* _YOUR INSTRUCTIONS_: Searching the material below, find each line that includes the word "production", and copy it.

**** RECORDS FOR PROCESSING

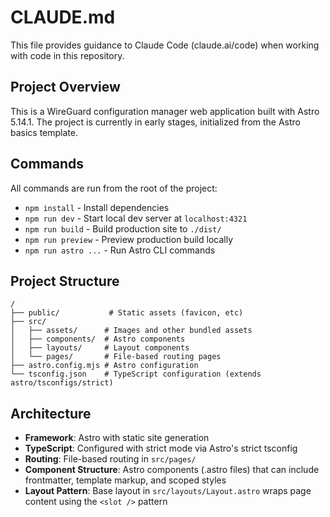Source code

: # CLAUDE.md

This file provides guidance to Claude Code (claude.ai/code) when working with code in this repository.

## Project Overview

This is a WireGuard configuration manager web application built with Astro 5.14.1. The project is currently in early stages, initialized from the Astro basics template.

## Commands

All commands are run from the root of the project:

- `npm install` - Install dependencies
- `npm run dev` - Start local dev server at `localhost:4321`
- `npm run build` - Build production site to `./dist/`
- `npm run preview` - Preview production build locally
- `npm run astro ...` - Run Astro CLI commands

## Project Structure

```
/
├── public/           # Static assets (favicon, etc)
├── src/
│   ├── assets/      # Images and other bundled assets
│   ├── components/  # Astro components
│   ├── layouts/     # Layout components
│   └── pages/       # File-based routing pages
├── astro.config.mjs # Astro configuration
└── tsconfig.json    # TypeScript configuration (extends astro/tsconfigs/strict)
```

## Architecture

- **Framework**: Astro with static site generation
- **TypeScript**: Configured with strict mode via Astro's strict tsconfig
- **Routing**: File-based routing in `src/pages/`
- **Component Structure**: Astro components (.astro files) that can include frontmatter, template markup, and scoped styles
- **Layout Pattern**: Base layout in `src/layouts/Layout.astro` wraps page content using the `<slot />` pattern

********

* _TASK RESPONSE_:
- `npm run build` - Build production site to `./dist/`
- `npm run preview` - Preview production build locally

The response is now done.